Almost one year ago the mainstream journalist Ian Buruma stated in a column, titled Life After Pax Americana,
even if the end of Pax Americana does not result in military invasions, or world wars, we should ready ourselves for a time when we might recall the American Empire with fond nostalgia.
Buruma, who is the editor in chief of the New York Review of Books is a Dutchman, and a mainstream propagandist. Now, let me quote an American intellectual, William Rivers Pitt:
It took decades for the country to come to grips with the folly that was Vietnam, but it was abundantly clear that Iraq and Afghanistan were a disastrous fool's errand before the shooting even started. Yet we invaded anyway, and still we remain so many years later, because war is what we do.

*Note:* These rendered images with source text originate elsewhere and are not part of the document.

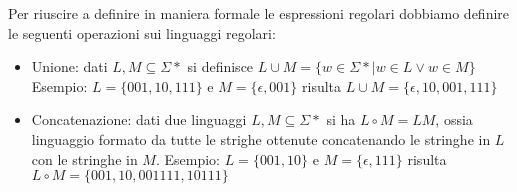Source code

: \documentclass[a4paper]{report}
\theoremstyle{definition}%
\begin{document}
  Per riuscire a definire in maniera formale le espressioni regolari dobbiamo definire le seguenti operazioni sui linguaggi regolari:
  \begin{itemize}
  \item Unione: dati $L,M \subseteq \Sigma*$ si definisce $L \cup M = \{w \in \Sigma* | w \in L \vee w \in M\}$
    Esempio: $L = \{001, 10, 111\}$ e $M = \{\epsilon, 001\}$ risulta $L \cup M = \{\epsilon, 10, 001, 111\}$

  \item Concatenazione: dati due linguaggi $L, M \subseteq \Sigma*$ si ha $L \circ M = LM$, ossia linguaggio formato da tutte le strighe
    ottenute concatenando le stringhe in $L$ con le stringhe in $M$.
    Esempio: $L = \{001,10\}$ e $M = \{\epsilon, 111\}$ risulta $L \circ M = \{001, 10, 001111, 10111\}$
    

\end{itemize}
\end{document}
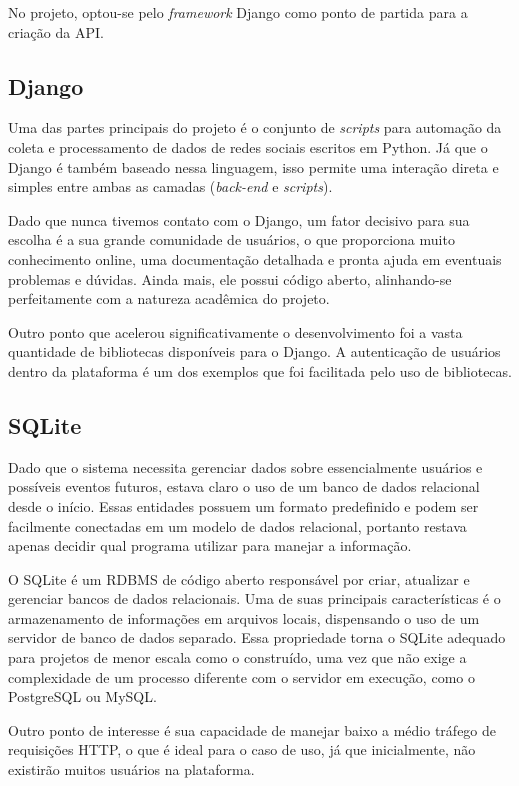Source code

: No projeto, optou-se pelo \textit{framework} Django como ponto de partida para
a criação da \acs{API}.

\subsection{Django}

Uma das partes principais do projeto é o conjunto de \textit{scripts} para
automação da coleta e processamento de dados de redes sociais escritos em
Python. Já que o Django é também baseado nessa linguagem, isso permite uma
interação direta e simples entre ambas as camadas (\textit{back-end} e
\textit{scripts}).

Dado que nunca tivemos contato com o Django, um fator decisivo para sua escolha
é a sua grande comunidade de usuários, o que proporciona muito conhecimento
online, uma documentação detalhada e pronta ajuda em eventuais problemas e
dúvidas. Ainda mais, ele possui código aberto, alinhando-se perfeitamente com a
natureza acadêmica do projeto.

Outro ponto que acelerou significativamente o desenvolvimento foi a vasta
quantidade de bibliotecas disponíveis para o Django. A autenticação de usuários
dentro da plataforma é um dos exemplos que foi facilitada pelo uso de
bibliotecas.

\subsection{SQLite}

Dado que o sistema necessita gerenciar dados sobre essencialmente usuários e
possíveis eventos futuros, estava claro o uso de um banco de dados relacional
desde o início. Essas entidades possuem um formato predefinido e podem ser
facilmente conectadas em um modelo de dados relacional, portanto restava apenas
decidir qual programa utilizar para manejar a informação.

O SQLite é um \ac{RDBMS} de código aberto responsável por criar, atualizar e
gerenciar bancos de dados relacionais. Uma de suas principais características é
o armazenamento de informações em arquivos locais, dispensando o uso de um
servidor de banco de dados separado. Essa propriedade torna o SQLite adequado
para projetos de menor escala como o construído, uma vez que não exige a
complexidade de um processo diferente com o servidor em execução, como o
PostgreSQL ou MySQL.

Outro ponto de interesse é sua capacidade de manejar baixo a médio tráfego de
requisições \acs{HTTP}\label{acro:HTTP}, o que é ideal para o caso de uso, já
que inicialmente, não existirão muitos usuários na plataforma.

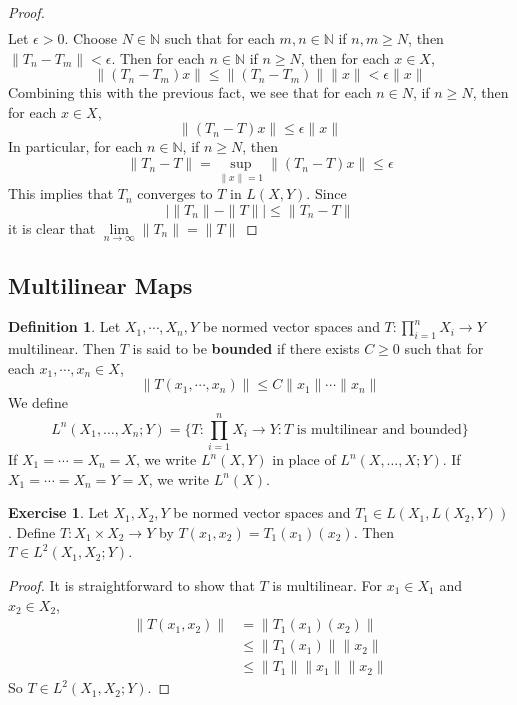 \documentclass[12pt]{amsart}
\theoremstyle{definition}
\newtheorem{defn}[definition]{Definition}
\newtheorem{ex}[definition]{Exercise}
\newcommand{\ep}{\epsilon}
\newcommand{\N}{\mathbb{N}}
\newcommand{\limn}{\lim \limits_{n \rightarrow \infty}}
\begin{document}
\begin{proof}
\begin{align*}
		\end{align*} 
		Let $\ep >0 $. Choose $N \in \N$ such that for each $m, n \in \N$ if $n,m \geq N$, then $\|T_n - T_m \|< \ep$. Then for each $n \in \N$ if $n \geq N$, then for each $x \in X$, $$\|(T_n-T_m)x\|\leq \|(T_n-T_m)\|\|x \|< \ep \|x\|$$ Combining this with the previous fact, we see that for each $n \in N$, if $n \geq N$, then for each $x \in X$, $$\|(T_n -T) x\|\leq \ep \|x \|$$ In particular, for each $n \in \N$, if $n \geq N$, then $$ \|T_n -T \|= \sup\limits_{\|x \|= 1}\|(T_n - T)x \|\leq \ep$$ This implies that $T_n$ converges to $T$ in $L(X,Y)$. 
		Since $$\big\vert \|T_n \|- \|T \|\big \vert \leq \|T_n - T \|$$ it is clear that $\limn \|T_n \|= \|T \|$
	\end{proof}
	
	
	
	
	
	
	
	
	
	
	
	
	
	
	\newpage
	\subsection{Multilinear Maps}	
	\begin{defn}
	Let $X_1, \cdots, X_n, Y$ be normed vector spaces and $T: \prod\limits_{i=1}^n X_i \rightarrow Y$ multilinear. Then $T$ is said to be \textbf{bounded} if there exists $C \geq 0$ such that for each $x_1, \cdots, x_n \in X$, $$\|T(x_1, \cdots, x_n)\| \leq C \|x_1\| \cdots \|x_n\|$$
	We define $$L^n (X_1, \dots, X_n; Y) = \bigg\{T: \prod\limits_{i=1}^n X_i \rightarrow Y: T \text{ is multilinear and bounded}\bigg \}$$ 
	If $X_1 = \cdots = X_n = X$, we write $L^n(X,Y)$ in place of $L^n (X, \dots, X; Y) $. If $X_1 = \cdots = X_n = Y =  X$, we write $L^n(X)$.
	\end{defn}
	
	\begin{ex}
	Let $X_1, X_2, Y$ be normed vector spaces and $T_1 \in L(X_1, L(X_2, Y))$. Define $T:X_1 \times X_2 \rightarrow Y$ by $T(x_1, x_2) = T_1(x_1)(x_2)$. Then $T \in L^2(X_1, X_2; Y)$.  
	\end{ex}
	
	\begin{proof}
	It is straightforward to show that $T$ is multilinear. For $x_1 \in X_1$ and $x_2 \in X_2$, 
	\begin{align*}
	\|T(x_1, x_2)\| 
	&= \|T_1(x_1)(x_2)\| \\
	& \leq \|T_1(x_1)\| \|x_2\| \\
	& \leq \|T_1\| \|x_1\| \|x_2\|
	\end{align*}
	So $T \in L^2(X_1, X_2;Y)$.
	\end{proof}
	
\end{document}
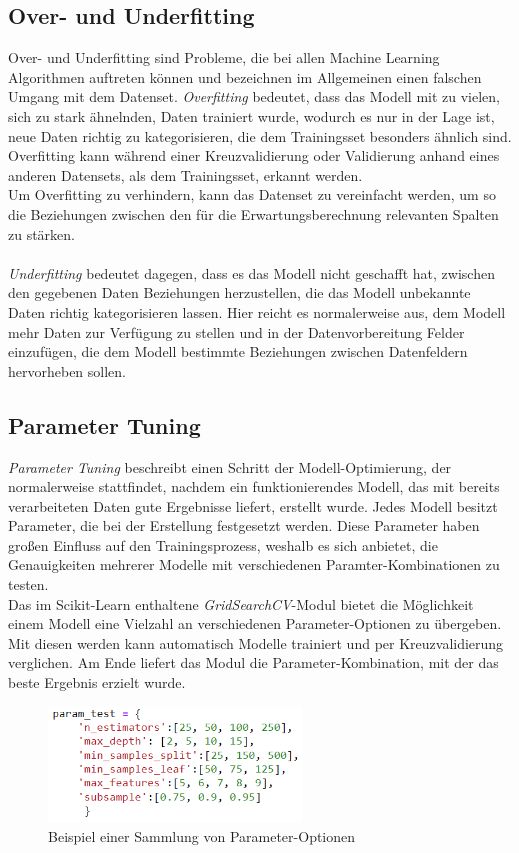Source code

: \subsection{Over- und Underfitting}
Over- und Underfitting sind Probleme, die bei allen Machine Learning Algorithmen auftreten können und bezeichnen 
im Allgemeinen einen falschen Umgang mit dem Datenset.
\textit{Overfitting} bedeutet, dass das Modell mit zu vielen, sich zu stark ähnelnden, Daten trainiert wurde, 
wodurch es nur in der Lage ist, neue Daten richtig zu kategorisieren, die dem Trainingsset besonders ähnlich sind.
Overfitting kann während einer Kreuzvalidierung oder Validierung anhand eines anderen Datensets, als dem 
Trainingsset, erkannt werden.\\
Um Overfitting zu verhindern, kann das Datenset zu vereinfacht werden, um so die Beziehungen zwischen den
für die Erwartungsberechnung relevanten Spalten zu stärken.\\\\
\textit{Underfitting} bedeutet dagegen, dass es das Modell nicht geschafft hat, zwischen den gegebenen Daten
Beziehungen herzustellen, die das Modell unbekannte Daten richtig kategorisieren lassen. Hier reicht es 
normalerweise aus, dem Modell mehr Daten zur Verfügung zu stellen und in der Datenvorbereitung Felder 
einzufügen, die dem Modell bestimmte Beziehungen zwischen Datenfeldern hervorheben sollen. 

\subsection{Parameter Tuning}
\textit{Parameter Tuning} beschreibt einen Schritt der Modell-Optimierung, der normalerweise stattfindet, 
nachdem ein funktionierendes Modell, das mit bereits verarbeiteten Daten gute Ergebnisse liefert, erstellt 
wurde. Jedes Modell besitzt Parameter, die bei der Erstellung festgesetzt werden. Diese Parameter haben 
großen Einfluss auf den Trainingsprozess, weshalb es sich anbietet, die Genauigkeiten mehrerer Modelle 
mit verschiedenen Paramter-Kombinationen zu testen.\\
Das im Scikit-Learn enthaltene \textit{GridSearchCV}-Modul
bietet die Möglichkeit einem Modell eine Vielzahl an verschiedenen Parameter-Optionen zu übergeben. Mit diesen 
werden kann automatisch Modelle trainiert und per Kreuzvalidierung verglichen. Am Ende liefert das Modul 
die Parameter-Kombination, mit der das beste Ergebnis erzielt wurde.

\begin{figure}[h]
    \centering
    \includegraphics[width=0.6\textwidth]{pic/param_test.png}
    \caption{Beispiel einer Sammlung von Parameter-Optionen}
    \label{fig:Param_Test}
\end{figure}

It is our principle export, a vital economic engine, the hub to which all the spokes of our rickety national wheel are attached, and it is visibly cracking. You can't steal $6,000,000,000,000 from a country in less than 20 years and fail to make a monstrous impact on the very bones of that society, yet that six trillion is merely loose change compared to what we have squandered on permanent war since 1947.
Every bomb dropped, every missile launched, every bullet fired, every bandage used, every body bag filled represents money that once belonged to all of us but has been transferred to a small group of wealthy war profiteers we will never meet. The theft is generational in scope, and affects everything from the hospital bills we can't afford to the roads too potholed to drive on to the schools without enough teachers and books. The damage done to us all is comprehensive, and that's before we get to the body count.
And so there are the flags of Memorial Day, meant to honor the sacrifice of those who died in the wars. The remaining war survivors in the US are victims of a lethal machine designed to extract maximum profit for as long as possible, as are their brothers and sisters in the cold ground, as are the murdered civilians in Asia and the Middle East, as are we all.
Vietnam, Afghanistan, Iraq … it's all the same war, bolstered by the same profit motive and veiled in the same empty promises. Only the dead -- the fallen US soldiers and those they have killed -- know the true cost of war here at the end of empire. A truly fitting memorial would be a Memorial Day when no new flags are needed, when we have all the dead we can stand and choose not to make more.